I’ve been banging the vegan activist drum quite a bit recently so this week, inspired by a big tidy-up of my recipe collections, I thought I’d get back to basics, and one of my real passions: vegan recipes. I’ve been busy filling the gaps in my ‘World Vegan’ scrapbook and this week, the focus has been on Swedish food. Earlier this year we took our third trip to Sweden. This time we made it all the way to Stockholm. Unfortunately it was just too far in the time we had left to drive a further 1000 km to the Arctic Circle, but it’s still on my wish list. Maybe a boat trip would be more environmentally responsible.
Some great inspirations come out of Sweden: Ikea, Oatly and, of course, Greta Thunberg. It’s a great country for vegan food. When you think of Swedish food, probably the first thing that comes to mind is meatballs, especially if you’re an Ikea fan. Next, it’s probably fish, and it is true that the Swedes do eat a lot of fish – soused herring and Gravadlax being top of the list. But it is actually quite easy to veganise many of their traditional dishes, just leave off the hunks of carcinogenic animal carcass.
Way back in December 2016 I blogged about our Swedish Vegan Christmas. Since then, I’ve made Swedish vegan meatballs many times. The recipe bakes up a batch of about 36, so they’re a great stand-by to keep in the freezer. Brilliant with mashed potatoes, chips or pasta. There’s a great sauce recipe over at one of my favourite blogs Connoisseurus Veg and an alternative meatball recipe, too. But Swedish cooking is not just about meatballs or fish. Some of the traditional recipes include Janssons Temptation, a dish based on potatoes; Smorgasbord, a type of open sandwich; Knackbröd, Swedish crispbread; Raggmunk, a potato pancake and Ärtsoppa, yellow pea soup. All of these are eminently veganisable.

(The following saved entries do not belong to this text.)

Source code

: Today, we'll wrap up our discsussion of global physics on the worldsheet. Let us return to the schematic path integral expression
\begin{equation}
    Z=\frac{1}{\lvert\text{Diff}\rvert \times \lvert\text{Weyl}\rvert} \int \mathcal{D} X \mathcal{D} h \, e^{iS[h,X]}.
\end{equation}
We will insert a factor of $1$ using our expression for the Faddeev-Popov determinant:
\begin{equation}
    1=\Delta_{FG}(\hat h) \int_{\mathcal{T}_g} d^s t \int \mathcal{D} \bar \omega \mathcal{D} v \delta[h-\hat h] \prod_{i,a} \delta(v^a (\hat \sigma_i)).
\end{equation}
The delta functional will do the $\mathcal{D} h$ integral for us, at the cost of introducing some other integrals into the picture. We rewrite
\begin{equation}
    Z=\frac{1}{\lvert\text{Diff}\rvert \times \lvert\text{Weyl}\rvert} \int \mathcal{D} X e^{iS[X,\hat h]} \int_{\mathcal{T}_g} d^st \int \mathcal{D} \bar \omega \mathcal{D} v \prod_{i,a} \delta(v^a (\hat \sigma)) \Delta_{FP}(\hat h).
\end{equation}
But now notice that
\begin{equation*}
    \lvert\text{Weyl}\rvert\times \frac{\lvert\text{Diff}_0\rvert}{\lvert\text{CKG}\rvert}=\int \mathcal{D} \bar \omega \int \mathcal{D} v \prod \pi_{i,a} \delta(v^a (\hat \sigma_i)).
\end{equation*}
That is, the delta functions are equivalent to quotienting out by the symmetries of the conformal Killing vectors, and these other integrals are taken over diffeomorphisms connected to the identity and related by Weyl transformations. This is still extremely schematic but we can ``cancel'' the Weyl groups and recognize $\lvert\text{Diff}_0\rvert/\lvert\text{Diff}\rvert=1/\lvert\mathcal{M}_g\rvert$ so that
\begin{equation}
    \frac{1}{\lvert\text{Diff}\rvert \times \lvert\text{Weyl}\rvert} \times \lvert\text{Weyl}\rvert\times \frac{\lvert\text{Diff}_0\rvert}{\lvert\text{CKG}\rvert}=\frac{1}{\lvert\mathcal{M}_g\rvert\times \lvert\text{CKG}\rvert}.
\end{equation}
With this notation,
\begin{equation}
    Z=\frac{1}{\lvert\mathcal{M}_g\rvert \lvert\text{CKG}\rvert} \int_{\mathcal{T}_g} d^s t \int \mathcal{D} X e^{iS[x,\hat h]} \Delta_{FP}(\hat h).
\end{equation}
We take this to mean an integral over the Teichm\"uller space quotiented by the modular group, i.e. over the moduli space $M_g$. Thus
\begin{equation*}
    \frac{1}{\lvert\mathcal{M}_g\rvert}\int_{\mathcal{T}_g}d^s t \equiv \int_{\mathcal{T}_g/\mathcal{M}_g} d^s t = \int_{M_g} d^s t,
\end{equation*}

I’ve been making a version of Jansssons Temptation for many years. In fact, it was one of our favourite way back in the days when we first started campervanning. We used to call it ‘anchovy potatoes’. The fiddliest thing is slicing the potatoes into matchsticks, but don’t skimp on this as it will cook best if they are all about the same size. I’m not sure who Janson was or why he was tempted by this dish – some reports say it was the Swedish opera singer Pelle Janson, others that it takes its name from a 1928 film Janssons frestelse. It’s basically a potato gratin, and in the original version is flavoured with smoked sprats or anchovies. All I do to veganise the dish is swap out the tin of anchovies for capers and use soy cream or soy gratin cream preferably, rather than dairy. If you can get hold of Oatly crème fraiche all the better. Capers don’t have quite the same flavour as smoked fish, but overall it is pretty near perfect autumn comfort food.
Four large potatoes, cut into matchsticks
One onion, sliced finely
Two-three cloves garlic
Two tbsp capers
250ml brick of soya cream or Bjorg Soja Gratin
Two-three tbsp fried breadcrumbs (garlic fried is extra good!)
In a large frying pan, heat a generous glug of olive oil and fry onion and garlic until softened. Then, layer the potato matchsticks with the onion mix in an ovenproof dish, sprinkling a few capers in each layer. Pour cream over the top and scatter with breadcrumbs. Cook at 180c for about 30 minutes or until the potatoes are cooked. Serve with a green salad, or steamed green vegetables such as broccoli or green beans.
On the subject of winter warming comfort food, we are now approaching the soup season. Unfortunately, Mr VV is not a big fan of soup, but this version of Ärtsoppa is so thick with its chunky potatoes that it’s a meal in itself. Yellow split peas are quite easy to find in France. Look for netting bags near the dried beans in the vegetables area, or buy en vrac in your own bags from the BioCoop. The advantages of both of these meals are that, not only are they easy to make and filling, but they are also quite cheap to rustle up, too.
Ärtsoppa: yellow split pea soup
One onion, diced
Two or three garlic cloves, minced
One cup yellow split peas, washed and drained
Two or three large flurry potatoes, peeled and cubed
Two tsp Marigold vegan bouillon powder
Two tbsp nutritional yeast (optional)
Salt and pepper
Colza or olive oil
In a large heavy lidded pan heat a little oil and sauté the onion and garlic until golden. Add the potatoes, stir well and put on the lid to steam for five minutes or so. Then add the split peas, bouillon powder and enough boiling water to cover all the contents. Stir well. Bring to the boil and then simmer gently until both the potatoes and the split peas are cooked. It’s difficult to give a precise measure of water to add, but make sure it does not dry out while cooking, top up if necessary. When the soup is ready remove half the potatoes with a slotted spoon, then add the nutritional yeast and seasoning. Use a stick blender to puree the soup to your preferred consistency. You can add a bit more water if necessary. Then add the whole potatoes cubes back, stir well and serve. You could garnish with some chopped herbs or a few chilli flakes for added zest.